SOURCE INFORMATION START

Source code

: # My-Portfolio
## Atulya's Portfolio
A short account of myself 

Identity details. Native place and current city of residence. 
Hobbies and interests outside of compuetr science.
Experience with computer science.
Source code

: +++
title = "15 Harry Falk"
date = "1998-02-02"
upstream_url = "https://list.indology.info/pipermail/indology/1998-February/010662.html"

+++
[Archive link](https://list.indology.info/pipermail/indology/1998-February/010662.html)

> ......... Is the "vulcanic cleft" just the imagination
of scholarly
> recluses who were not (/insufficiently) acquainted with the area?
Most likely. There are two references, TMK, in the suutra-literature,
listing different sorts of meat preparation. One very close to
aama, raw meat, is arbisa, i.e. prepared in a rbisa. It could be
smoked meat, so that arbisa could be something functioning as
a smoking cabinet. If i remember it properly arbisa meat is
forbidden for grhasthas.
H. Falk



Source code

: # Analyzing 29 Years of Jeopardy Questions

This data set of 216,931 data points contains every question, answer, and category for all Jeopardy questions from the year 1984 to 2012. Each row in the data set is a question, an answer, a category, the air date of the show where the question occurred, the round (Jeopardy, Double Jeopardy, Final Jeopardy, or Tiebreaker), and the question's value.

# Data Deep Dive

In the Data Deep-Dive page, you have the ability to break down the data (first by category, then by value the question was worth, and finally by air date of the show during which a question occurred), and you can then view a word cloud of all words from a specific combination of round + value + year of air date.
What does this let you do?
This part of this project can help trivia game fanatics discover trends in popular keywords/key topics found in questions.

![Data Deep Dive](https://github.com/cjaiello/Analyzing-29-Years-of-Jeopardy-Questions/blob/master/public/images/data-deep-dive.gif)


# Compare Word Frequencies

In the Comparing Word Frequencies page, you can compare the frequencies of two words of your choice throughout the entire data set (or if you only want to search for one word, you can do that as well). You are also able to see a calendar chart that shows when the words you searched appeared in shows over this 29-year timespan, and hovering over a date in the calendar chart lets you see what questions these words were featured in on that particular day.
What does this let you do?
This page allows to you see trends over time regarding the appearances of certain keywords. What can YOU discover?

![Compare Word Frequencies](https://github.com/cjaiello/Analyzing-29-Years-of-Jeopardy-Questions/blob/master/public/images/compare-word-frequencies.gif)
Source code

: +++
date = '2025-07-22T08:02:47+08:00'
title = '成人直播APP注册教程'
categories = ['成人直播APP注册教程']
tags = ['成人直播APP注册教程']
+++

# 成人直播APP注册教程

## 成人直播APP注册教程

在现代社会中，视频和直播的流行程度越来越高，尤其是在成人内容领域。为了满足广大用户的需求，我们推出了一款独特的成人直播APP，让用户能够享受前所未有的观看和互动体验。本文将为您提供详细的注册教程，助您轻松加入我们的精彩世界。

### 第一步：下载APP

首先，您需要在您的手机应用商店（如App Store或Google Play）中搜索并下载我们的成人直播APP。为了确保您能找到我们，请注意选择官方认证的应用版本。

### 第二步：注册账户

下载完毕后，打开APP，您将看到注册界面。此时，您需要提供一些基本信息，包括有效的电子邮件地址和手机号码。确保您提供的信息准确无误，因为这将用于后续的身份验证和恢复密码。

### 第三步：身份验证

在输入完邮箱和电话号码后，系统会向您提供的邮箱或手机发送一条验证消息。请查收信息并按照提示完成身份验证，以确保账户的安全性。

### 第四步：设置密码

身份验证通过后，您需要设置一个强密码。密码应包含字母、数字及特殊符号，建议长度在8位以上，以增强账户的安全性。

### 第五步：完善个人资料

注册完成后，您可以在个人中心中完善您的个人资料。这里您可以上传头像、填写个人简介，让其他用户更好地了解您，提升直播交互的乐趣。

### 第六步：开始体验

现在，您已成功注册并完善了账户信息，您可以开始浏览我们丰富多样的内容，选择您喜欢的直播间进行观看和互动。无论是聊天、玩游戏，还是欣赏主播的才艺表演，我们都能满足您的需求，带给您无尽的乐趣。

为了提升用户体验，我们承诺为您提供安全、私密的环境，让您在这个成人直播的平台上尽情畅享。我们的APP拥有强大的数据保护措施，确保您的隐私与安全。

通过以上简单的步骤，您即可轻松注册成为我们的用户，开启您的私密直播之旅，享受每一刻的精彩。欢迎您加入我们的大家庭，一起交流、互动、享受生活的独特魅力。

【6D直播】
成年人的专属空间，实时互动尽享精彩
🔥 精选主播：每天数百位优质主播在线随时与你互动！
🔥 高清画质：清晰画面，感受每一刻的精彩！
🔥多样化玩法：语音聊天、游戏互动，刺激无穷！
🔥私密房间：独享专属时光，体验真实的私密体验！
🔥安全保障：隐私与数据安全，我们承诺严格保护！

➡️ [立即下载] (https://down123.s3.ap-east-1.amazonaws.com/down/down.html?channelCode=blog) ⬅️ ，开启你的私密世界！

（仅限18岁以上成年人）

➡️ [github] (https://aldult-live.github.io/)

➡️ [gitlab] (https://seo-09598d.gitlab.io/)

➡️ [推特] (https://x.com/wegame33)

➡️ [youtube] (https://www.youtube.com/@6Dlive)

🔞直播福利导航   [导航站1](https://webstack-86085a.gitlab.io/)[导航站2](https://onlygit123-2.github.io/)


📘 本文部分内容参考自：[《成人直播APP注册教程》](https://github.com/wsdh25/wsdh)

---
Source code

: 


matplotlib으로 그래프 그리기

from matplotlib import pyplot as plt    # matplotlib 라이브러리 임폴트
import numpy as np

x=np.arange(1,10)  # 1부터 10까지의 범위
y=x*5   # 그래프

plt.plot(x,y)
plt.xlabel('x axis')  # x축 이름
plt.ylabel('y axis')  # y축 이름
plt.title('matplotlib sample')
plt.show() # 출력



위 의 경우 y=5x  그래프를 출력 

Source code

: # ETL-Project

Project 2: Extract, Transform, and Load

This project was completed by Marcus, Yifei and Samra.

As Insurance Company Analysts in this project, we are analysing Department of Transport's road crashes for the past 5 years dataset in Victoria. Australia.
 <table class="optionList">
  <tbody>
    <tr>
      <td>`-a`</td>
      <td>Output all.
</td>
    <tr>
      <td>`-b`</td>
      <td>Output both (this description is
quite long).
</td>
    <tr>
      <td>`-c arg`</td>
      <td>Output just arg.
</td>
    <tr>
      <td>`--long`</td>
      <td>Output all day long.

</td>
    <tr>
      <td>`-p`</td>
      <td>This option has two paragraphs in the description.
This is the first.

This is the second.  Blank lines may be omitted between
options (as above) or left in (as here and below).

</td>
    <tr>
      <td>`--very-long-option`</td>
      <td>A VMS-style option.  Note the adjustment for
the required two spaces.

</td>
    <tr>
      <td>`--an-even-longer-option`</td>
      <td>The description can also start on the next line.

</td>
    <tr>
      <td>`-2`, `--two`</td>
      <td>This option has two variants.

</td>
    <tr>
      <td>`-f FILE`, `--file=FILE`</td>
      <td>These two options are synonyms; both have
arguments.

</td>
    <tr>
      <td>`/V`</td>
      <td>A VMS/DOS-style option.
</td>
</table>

SOURCE INFORMATION END

Return every line holding the word "Analyzing" from the records.

: # Analyzing 29 Years of Jeopardy Questions
![Data Deep Dive](https://github.com/cjaiello/Analyzing-29-Years-of-Jeopardy-Questions/blob/master/public/images/data-deep-dive.gif)
![Compare Word Frequencies](https://github.com/cjaiello/Analyzing-29-Years-of-Jeopardy-Questions/blob/master/public/images/compare-word-frequencies.gif)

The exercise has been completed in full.